Few points to be considered before pursuing information security as career option:

  1. No training course or trainer can make you penetration testing or application security expert, its only you who wish to be the one by devoting time, energy, dedication and devotion.
  2. Best deal to learn is to create the vulnerable system or application yourself and learn by tweaking the scenarios and attacking
  3. In information security follow “never giveup” approach. If you couldn’t do it, no one else should be able to do it
  4. There is nothing called as 99.999% security, you need to either call it 100% secured or 0% secured. 0.00001% of vulnerability left behind can do the same damage as 100%, so no difference
  5. This is a game of trust, ethics and integrity, if you have lesser courage to carry them, better search another career option. Information security is a small world even on global map, you never know!
  6. Knowledge is in the mind and not on the piece of paper which people call as “Certificate”. Focus on knowledge first and then certificates rather than attaining bunch of certificates with no knowledge

I am personally not in the favor of spoiling the hard earned money on attending ethical hacking training. And then cursing the trainer for not covering the important topics or not educating the promised contents. There are more than required contents on this subject available on the Internet, your courage to find those good resources, learning and practicing them, eventually becomes a strength to conquer any situation.

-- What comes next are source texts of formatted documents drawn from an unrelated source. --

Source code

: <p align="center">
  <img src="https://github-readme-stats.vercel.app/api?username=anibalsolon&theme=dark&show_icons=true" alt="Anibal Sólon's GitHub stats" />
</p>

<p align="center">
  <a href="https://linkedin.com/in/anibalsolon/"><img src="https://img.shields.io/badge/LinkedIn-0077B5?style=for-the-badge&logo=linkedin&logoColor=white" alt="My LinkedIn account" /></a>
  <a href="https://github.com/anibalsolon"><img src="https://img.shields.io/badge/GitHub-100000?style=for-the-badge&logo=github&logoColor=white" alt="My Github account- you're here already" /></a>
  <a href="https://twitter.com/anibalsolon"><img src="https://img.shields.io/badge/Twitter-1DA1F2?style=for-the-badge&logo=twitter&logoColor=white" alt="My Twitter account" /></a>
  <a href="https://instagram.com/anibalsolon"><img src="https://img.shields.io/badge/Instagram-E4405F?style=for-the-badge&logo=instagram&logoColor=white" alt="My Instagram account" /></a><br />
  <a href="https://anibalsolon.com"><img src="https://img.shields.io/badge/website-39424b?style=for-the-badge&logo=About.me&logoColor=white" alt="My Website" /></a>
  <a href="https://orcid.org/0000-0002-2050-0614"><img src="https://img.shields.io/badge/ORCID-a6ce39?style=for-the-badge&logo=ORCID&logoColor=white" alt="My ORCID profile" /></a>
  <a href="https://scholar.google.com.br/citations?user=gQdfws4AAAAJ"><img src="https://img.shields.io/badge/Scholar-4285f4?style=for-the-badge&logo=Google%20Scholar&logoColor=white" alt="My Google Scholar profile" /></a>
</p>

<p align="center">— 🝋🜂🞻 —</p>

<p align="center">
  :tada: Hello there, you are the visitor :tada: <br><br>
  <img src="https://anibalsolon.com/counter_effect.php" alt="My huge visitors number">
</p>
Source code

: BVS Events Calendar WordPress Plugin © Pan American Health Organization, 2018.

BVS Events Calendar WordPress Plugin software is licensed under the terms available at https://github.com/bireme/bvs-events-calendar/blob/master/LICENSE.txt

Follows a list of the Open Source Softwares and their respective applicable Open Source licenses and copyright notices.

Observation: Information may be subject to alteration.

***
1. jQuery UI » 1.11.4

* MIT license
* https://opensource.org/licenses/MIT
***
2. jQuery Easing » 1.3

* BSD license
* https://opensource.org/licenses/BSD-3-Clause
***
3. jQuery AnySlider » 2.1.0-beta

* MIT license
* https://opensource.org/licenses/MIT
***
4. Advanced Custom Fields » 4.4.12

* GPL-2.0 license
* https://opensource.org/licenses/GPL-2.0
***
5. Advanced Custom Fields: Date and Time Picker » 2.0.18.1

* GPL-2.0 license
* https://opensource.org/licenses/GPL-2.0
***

Though, the idea is not to discourage attending the training courses but there has to be a realization amongst the aspirants that information security domain requires more of a self-practice by thinking different scenarios and hitting at it than simply attending classroom style training or gaining a piece of paper to start calling themselves “Blah Certified Ethical Hacker”, whatever.

My next blog entries should help the learners with the technologies to learn in the beginning in a step-by-step approach both in network penetration testing and application security testing domains.